## Record set
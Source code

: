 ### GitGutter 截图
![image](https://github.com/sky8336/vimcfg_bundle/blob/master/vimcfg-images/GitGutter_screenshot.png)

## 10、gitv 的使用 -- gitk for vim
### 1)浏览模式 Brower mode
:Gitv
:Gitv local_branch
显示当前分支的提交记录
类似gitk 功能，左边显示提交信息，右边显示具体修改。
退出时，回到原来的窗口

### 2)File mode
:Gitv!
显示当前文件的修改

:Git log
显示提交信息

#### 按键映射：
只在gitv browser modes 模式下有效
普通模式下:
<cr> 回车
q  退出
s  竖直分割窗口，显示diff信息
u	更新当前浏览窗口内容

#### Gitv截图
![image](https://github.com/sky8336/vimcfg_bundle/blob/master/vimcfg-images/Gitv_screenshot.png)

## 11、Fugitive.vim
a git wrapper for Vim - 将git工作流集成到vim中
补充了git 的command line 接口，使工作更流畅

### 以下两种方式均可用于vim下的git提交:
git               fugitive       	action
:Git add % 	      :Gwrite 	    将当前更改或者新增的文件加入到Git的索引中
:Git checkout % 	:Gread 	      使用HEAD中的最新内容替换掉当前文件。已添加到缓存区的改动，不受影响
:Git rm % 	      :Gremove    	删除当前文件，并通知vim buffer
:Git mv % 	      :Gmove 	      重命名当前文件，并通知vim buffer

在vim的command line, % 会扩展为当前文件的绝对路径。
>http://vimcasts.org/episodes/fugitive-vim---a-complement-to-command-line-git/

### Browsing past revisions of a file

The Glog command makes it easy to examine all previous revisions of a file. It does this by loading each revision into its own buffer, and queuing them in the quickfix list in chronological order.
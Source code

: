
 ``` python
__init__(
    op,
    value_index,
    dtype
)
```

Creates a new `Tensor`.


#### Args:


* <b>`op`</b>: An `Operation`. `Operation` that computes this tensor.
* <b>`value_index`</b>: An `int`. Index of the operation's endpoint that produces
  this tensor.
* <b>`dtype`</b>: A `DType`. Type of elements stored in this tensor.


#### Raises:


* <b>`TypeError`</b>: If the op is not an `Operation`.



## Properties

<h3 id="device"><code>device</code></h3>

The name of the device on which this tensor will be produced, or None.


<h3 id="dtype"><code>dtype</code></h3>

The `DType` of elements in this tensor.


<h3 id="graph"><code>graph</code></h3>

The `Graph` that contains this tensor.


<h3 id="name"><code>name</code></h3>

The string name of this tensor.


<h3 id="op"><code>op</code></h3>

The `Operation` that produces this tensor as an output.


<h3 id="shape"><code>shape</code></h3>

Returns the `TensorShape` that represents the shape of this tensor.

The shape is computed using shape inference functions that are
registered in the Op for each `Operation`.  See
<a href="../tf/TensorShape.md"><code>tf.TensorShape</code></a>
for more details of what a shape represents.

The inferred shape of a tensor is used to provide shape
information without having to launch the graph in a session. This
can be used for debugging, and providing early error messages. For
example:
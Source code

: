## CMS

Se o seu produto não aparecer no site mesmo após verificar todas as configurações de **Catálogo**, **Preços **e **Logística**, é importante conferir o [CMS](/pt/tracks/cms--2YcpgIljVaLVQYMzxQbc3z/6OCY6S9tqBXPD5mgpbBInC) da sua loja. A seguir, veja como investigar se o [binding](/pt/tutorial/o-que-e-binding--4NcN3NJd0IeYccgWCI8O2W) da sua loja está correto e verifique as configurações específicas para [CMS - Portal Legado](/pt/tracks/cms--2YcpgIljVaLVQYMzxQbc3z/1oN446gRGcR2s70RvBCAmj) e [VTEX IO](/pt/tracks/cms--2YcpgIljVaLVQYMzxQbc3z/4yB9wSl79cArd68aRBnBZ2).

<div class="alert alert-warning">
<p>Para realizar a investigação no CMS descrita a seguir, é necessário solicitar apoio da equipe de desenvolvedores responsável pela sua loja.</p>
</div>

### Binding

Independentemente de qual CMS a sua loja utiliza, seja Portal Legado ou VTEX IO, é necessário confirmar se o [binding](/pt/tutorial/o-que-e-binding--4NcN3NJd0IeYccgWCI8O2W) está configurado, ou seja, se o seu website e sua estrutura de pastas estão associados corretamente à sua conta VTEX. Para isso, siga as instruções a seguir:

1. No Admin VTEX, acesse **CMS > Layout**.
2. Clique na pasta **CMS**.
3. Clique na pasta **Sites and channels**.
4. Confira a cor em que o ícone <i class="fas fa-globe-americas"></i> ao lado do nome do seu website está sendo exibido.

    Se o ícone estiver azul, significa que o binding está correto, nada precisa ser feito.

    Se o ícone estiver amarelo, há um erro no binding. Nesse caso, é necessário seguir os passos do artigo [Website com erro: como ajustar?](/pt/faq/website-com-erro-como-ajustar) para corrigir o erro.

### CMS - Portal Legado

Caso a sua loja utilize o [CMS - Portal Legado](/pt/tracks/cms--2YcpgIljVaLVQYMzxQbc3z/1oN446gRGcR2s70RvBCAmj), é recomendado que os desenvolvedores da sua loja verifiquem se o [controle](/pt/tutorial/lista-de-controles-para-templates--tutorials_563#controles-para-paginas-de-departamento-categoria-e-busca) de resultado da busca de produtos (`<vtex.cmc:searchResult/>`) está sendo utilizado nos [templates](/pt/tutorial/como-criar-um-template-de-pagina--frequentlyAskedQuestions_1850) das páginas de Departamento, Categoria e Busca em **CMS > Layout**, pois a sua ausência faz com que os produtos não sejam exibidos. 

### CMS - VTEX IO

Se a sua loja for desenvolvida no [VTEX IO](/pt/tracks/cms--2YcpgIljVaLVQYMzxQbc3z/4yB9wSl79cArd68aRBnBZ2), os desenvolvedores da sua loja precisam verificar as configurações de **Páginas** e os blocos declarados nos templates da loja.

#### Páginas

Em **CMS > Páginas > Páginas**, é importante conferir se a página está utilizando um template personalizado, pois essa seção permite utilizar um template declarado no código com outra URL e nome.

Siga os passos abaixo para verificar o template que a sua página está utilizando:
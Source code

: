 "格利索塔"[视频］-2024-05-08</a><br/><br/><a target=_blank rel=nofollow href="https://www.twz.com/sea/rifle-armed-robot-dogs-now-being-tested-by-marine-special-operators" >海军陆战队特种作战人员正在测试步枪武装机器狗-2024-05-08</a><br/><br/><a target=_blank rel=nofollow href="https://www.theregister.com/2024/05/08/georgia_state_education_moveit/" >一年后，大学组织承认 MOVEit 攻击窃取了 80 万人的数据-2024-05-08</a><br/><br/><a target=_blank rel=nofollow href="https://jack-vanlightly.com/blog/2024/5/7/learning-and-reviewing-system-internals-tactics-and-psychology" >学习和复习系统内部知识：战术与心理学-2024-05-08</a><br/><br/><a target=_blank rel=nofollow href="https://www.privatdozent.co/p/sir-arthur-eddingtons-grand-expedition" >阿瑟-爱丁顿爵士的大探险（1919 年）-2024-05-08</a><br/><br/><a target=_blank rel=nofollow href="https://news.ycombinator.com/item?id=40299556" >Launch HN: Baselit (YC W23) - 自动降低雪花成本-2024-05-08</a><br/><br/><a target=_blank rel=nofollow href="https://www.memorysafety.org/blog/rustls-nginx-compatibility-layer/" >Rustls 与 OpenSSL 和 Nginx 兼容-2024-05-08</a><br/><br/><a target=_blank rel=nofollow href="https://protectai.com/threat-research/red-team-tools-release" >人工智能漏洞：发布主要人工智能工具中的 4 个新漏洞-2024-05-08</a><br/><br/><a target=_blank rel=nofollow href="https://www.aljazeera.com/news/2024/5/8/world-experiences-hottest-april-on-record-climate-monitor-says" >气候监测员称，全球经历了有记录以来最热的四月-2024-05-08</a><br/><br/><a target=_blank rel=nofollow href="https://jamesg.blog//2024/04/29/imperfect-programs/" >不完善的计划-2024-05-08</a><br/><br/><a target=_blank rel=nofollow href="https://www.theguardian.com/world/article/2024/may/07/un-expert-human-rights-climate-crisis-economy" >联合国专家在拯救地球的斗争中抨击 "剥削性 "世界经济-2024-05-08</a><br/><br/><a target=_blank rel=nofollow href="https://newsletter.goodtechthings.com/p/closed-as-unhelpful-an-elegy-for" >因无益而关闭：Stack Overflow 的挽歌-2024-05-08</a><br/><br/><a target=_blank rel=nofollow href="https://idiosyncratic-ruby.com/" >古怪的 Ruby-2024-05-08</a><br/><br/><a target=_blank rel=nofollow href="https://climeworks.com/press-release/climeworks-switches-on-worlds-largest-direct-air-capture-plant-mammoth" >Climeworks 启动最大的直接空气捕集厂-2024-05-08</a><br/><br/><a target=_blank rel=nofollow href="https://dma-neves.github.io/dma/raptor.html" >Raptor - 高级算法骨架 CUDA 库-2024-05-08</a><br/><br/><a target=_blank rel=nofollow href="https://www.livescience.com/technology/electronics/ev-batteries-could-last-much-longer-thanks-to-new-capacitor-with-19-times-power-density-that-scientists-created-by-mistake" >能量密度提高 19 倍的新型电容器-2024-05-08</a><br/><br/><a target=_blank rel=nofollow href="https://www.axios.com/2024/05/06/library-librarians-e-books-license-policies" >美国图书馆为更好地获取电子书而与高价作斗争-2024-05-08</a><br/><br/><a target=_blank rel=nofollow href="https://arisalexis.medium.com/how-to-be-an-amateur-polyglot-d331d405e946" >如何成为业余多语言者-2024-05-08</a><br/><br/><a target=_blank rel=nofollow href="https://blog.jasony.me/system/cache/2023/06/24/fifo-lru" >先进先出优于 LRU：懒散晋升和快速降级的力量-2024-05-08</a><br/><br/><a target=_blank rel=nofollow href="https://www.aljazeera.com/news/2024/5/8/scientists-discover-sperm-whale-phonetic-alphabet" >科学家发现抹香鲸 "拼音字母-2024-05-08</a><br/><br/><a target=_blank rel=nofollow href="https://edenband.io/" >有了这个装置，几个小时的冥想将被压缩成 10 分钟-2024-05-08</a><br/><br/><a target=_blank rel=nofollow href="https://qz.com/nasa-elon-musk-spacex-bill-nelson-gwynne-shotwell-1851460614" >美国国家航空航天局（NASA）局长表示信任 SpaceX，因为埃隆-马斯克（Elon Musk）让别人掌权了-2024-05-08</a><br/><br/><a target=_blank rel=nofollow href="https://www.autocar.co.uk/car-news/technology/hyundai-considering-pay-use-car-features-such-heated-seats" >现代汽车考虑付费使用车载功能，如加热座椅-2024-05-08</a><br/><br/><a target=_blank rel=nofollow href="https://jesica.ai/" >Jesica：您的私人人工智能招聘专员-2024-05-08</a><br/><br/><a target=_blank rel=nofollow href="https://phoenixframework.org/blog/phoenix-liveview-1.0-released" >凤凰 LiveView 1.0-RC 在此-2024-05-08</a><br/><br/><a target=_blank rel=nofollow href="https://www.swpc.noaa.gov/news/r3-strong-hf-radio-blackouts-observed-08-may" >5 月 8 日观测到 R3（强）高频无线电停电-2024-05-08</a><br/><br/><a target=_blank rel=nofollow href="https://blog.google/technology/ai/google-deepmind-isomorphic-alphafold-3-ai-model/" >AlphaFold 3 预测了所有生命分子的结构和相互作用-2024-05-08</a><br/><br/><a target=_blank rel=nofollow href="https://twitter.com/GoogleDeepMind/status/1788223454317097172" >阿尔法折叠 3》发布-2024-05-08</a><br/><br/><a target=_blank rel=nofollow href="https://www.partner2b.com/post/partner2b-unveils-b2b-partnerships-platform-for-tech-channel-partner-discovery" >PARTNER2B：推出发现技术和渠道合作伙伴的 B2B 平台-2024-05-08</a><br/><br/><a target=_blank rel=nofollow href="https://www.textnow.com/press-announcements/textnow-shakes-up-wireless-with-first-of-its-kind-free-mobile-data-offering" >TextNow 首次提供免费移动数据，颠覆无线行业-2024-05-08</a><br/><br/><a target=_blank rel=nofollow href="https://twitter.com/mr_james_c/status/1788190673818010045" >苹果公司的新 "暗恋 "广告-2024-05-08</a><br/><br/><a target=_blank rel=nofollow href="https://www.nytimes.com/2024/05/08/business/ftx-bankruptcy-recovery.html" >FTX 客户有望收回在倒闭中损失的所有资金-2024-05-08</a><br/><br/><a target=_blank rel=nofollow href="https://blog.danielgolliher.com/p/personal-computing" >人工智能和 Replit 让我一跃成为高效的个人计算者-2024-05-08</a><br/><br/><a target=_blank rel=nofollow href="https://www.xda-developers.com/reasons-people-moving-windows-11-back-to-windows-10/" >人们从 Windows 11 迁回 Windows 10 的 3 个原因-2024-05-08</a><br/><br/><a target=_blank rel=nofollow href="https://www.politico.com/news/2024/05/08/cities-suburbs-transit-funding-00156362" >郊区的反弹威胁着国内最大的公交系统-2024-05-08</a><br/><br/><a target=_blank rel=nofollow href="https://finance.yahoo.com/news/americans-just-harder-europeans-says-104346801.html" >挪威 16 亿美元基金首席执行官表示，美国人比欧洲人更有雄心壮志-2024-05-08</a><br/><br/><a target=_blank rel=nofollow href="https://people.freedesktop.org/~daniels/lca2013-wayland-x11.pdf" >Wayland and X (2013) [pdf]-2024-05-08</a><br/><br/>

## Task
Could you transcribe the entries above word for word, from the line with "只在gitv browser modes 模式下有效" down to the line with "information without having", keeping both?

## Finished task
只在gitv browser modes 模式下有效
普通模式下:
<cr> 回车
q  退出
s  竖直分割窗口，显示diff信息
u	更新当前浏览窗口内容

#### Gitv截图
![image](https://github.com/sky8336/vimcfg_bundle/blob/master/vimcfg-images/Gitv_screenshot.png)

## 11、Fugitive.vim
a git wrapper for Vim - 将git工作流集成到vim中
补充了git 的command line 接口，使工作更流畅

### 以下两种方式均可用于vim下的git提交:
git               fugitive       	action
:Git add % 	      :Gwrite 	    将当前更改或者新增的文件加入到Git的索引中
:Git checkout % 	:Gread 	      使用HEAD中的最新内容替换掉当前文件。已添加到缓存区的改动，不受影响
:Git rm % 	      :Gremove    	删除当前文件，并通知vim buffer
:Git mv % 	      :Gmove 	      重命名当前文件，并通知vim buffer

在vim的command line, % 会扩展为当前文件的绝对路径。
>http://vimcasts.org/episodes/fugitive-vim---a-complement-to-command-line-git/

### Browsing past revisions of a file

The Glog command makes it easy to examine all previous revisions of a file. It does this by loading each revision into its own buffer, and queuing them in the quickfix list in chronological order.
Source code

:
 ``` python
__init__(
    op,
    value_index,
    dtype
)
```

Creates a new `Tensor`.


#### Args:


* <b>`op`</b>: An `Operation`. `Operation` that computes this tensor.
* <b>`value_index`</b>: An `int`. Index of the operation's endpoint that produces
  this tensor.
* <b>`dtype`</b>: A `DType`. Type of elements stored in this tensor.


#### Raises:


* <b>`TypeError`</b>: If the op is not an `Operation`.



## Properties

<h3 id="device"><code>device</code></h3>

The name of the device on which this tensor will be produced, or None.


<h3 id="dtype"><code>dtype</code></h3>

The `DType` of elements in this tensor.


<h3 id="graph"><code>graph</code></h3>

The `Graph` that contains this tensor.


<h3 id="name"><code>name</code></h3>

The string name of this tensor.


<h3 id="op"><code>op</code></h3>

The `Operation` that produces this tensor as an output.


<h3 id="shape"><code>shape</code></h3>

Returns the `TensorShape` that represents the shape of this tensor.

The shape is computed using shape inference functions that are
registered in the Op for each `Operation`.  See
<a href="../tf/TensorShape.md"><code>tf.TensorShape</code></a>
for more details of what a shape represents.

The inferred shape of a tensor is used to provide shape
information without having to launch the graph in a session. This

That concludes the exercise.